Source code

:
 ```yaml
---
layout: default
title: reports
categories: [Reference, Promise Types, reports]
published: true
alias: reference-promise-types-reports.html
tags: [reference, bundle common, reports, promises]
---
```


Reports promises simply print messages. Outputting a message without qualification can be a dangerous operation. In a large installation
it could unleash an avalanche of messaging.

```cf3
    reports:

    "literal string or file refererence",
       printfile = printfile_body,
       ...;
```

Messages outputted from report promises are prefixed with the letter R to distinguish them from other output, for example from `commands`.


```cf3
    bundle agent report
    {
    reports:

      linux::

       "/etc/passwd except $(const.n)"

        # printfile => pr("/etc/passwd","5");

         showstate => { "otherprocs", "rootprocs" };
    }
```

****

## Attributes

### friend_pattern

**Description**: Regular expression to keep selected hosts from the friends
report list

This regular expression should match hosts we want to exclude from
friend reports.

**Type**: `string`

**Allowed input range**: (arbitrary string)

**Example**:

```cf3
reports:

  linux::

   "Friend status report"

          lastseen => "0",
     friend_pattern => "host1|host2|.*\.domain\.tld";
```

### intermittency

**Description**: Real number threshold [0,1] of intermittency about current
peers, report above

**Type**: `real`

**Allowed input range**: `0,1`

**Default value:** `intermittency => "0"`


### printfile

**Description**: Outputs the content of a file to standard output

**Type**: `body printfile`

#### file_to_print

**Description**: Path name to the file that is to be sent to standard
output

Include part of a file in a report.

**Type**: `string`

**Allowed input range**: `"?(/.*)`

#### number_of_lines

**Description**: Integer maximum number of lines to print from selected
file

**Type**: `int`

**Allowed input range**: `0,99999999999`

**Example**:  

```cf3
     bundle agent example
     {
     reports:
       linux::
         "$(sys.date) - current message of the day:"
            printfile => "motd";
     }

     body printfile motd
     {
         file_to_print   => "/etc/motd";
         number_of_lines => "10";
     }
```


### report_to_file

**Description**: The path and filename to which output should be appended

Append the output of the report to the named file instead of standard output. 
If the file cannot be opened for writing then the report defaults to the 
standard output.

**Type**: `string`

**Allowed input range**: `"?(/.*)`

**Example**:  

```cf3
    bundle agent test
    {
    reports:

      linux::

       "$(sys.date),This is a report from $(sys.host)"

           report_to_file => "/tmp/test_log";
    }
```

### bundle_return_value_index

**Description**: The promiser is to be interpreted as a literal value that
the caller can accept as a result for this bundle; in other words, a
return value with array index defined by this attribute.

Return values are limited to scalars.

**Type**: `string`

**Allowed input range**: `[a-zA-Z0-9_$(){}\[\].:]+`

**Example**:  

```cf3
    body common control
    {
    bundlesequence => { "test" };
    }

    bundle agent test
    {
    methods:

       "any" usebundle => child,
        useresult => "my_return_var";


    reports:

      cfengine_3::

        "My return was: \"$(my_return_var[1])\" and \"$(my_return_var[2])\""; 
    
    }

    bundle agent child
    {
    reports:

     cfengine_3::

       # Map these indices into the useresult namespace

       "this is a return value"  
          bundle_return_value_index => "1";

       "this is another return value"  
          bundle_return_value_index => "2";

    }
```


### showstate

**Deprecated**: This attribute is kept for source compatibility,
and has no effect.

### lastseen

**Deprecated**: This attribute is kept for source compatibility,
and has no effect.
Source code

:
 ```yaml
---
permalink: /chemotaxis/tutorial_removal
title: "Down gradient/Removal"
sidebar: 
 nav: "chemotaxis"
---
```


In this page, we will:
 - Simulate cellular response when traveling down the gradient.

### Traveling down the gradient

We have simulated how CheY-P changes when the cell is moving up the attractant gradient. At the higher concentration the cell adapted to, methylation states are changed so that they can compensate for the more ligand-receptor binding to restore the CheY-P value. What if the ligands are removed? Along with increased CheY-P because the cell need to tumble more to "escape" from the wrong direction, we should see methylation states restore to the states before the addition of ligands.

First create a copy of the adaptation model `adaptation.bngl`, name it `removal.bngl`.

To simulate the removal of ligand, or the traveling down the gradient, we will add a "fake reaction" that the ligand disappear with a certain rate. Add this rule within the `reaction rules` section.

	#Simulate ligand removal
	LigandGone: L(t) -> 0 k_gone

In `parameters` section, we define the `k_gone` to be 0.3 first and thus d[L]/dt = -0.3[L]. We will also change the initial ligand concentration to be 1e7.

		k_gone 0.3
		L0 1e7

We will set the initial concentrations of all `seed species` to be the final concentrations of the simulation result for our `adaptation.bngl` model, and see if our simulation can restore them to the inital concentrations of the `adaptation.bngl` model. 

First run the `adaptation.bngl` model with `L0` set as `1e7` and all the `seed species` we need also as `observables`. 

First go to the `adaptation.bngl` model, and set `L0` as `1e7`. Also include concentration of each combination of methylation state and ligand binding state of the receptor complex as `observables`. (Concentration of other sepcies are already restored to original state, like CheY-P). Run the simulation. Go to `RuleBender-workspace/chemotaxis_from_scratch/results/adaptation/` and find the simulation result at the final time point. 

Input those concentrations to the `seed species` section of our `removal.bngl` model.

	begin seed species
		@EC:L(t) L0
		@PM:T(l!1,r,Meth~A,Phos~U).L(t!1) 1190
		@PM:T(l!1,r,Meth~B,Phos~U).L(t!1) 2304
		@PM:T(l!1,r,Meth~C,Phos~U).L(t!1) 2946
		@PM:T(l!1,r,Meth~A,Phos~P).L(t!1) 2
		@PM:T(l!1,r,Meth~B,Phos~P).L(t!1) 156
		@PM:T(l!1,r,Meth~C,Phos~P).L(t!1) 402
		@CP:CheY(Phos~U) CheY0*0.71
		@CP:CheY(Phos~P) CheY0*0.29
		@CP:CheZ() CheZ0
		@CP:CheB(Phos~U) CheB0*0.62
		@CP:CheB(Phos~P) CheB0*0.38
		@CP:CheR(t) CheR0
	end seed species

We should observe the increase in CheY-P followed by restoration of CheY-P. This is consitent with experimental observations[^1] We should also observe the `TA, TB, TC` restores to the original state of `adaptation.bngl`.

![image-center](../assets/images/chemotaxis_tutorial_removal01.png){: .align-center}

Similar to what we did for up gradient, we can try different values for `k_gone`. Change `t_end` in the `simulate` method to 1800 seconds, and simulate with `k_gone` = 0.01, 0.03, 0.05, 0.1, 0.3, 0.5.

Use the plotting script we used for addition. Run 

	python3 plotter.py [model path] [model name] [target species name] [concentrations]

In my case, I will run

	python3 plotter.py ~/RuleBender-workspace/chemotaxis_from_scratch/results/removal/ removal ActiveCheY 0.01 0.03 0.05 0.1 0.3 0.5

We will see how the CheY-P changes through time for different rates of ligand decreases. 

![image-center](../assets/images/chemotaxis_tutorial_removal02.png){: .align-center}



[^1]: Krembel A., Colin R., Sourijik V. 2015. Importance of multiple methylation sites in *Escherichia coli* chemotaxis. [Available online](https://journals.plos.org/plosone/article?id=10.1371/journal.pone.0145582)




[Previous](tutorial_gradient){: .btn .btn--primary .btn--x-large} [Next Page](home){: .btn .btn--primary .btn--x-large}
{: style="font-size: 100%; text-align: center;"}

**EXERCISE DIRECTIONS:**
Scan the records for the string "common" and report each line where it occurs.

**WORKED SOLUTION:**
tags: [reference, bundle common, reports, promises]
    body common control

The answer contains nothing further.